BEGIN
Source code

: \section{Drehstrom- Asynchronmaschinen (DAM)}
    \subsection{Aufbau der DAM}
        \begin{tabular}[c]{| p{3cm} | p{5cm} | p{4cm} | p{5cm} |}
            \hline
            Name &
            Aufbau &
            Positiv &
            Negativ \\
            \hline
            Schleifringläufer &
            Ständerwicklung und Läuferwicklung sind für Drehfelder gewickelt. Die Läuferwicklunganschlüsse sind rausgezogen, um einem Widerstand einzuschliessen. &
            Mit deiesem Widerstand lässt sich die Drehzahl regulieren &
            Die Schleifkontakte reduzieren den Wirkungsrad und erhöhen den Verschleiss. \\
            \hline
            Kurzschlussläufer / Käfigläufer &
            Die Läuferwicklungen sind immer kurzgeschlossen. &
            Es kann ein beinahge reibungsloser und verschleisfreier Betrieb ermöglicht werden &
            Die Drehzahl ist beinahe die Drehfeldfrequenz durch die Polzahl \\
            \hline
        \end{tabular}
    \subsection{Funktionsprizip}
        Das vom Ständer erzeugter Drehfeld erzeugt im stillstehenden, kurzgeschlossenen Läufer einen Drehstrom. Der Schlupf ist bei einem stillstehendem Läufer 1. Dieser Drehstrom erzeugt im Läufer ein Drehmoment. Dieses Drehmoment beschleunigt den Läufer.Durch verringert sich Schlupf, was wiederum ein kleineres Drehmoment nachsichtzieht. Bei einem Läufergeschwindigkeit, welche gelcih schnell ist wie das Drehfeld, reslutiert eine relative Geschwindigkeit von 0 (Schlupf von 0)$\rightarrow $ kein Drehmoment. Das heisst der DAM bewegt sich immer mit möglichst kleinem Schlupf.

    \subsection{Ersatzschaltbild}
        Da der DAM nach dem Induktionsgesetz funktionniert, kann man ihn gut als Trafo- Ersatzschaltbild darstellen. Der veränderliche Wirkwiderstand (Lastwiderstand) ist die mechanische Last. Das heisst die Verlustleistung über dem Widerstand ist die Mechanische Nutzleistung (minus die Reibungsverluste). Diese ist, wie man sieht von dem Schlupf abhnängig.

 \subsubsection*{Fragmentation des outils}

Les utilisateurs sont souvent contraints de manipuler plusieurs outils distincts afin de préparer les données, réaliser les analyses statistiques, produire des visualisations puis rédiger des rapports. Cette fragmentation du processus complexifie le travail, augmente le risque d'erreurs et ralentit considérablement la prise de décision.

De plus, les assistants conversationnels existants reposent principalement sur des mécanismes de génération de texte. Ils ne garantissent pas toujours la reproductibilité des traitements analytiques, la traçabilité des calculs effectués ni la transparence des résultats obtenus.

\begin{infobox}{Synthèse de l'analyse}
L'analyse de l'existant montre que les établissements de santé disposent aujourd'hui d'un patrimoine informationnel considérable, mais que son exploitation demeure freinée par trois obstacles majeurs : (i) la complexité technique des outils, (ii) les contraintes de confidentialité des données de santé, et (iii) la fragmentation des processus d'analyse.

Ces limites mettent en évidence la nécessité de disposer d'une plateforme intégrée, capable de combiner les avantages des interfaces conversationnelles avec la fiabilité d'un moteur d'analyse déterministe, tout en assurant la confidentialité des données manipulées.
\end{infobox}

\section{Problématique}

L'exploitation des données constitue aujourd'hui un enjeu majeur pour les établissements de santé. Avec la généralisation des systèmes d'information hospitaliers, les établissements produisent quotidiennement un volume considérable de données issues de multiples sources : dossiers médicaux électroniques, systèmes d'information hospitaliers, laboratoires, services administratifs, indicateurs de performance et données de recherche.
END
» **The problem**
Scan the entries above for the string "einem" and copy each line that contains it.

» **Output below**
            Ständerwicklung und Läuferwicklung sind für Drehfelder gewickelt. Die Läuferwicklunganschlüsse sind rausgezogen, um einem Widerstand einzuschliessen. &
        Das vom Ständer erzeugter Drehfeld erzeugt im stillstehenden, kurzgeschlossenen Läufer einen Drehstrom. Der Schlupf ist bei einem stillstehendem Läufer 1. Dieser Drehstrom erzeugt im Läufer ein Drehmoment. Dieses Drehmoment beschleunigt den Läufer.Durch verringert sich Schlupf, was wiederum ein kleineres Drehmoment nachsichtzieht. Bei einem Läufergeschwindigkeit, welche gelcih schnell ist wie das Drehfeld, reslutiert eine relative Geschwindigkeit von 0 (Schlupf von 0)$\rightarrow $ kein Drehmoment. Das heisst der DAM bewegt sich immer mit möglichst kleinem Schlupf.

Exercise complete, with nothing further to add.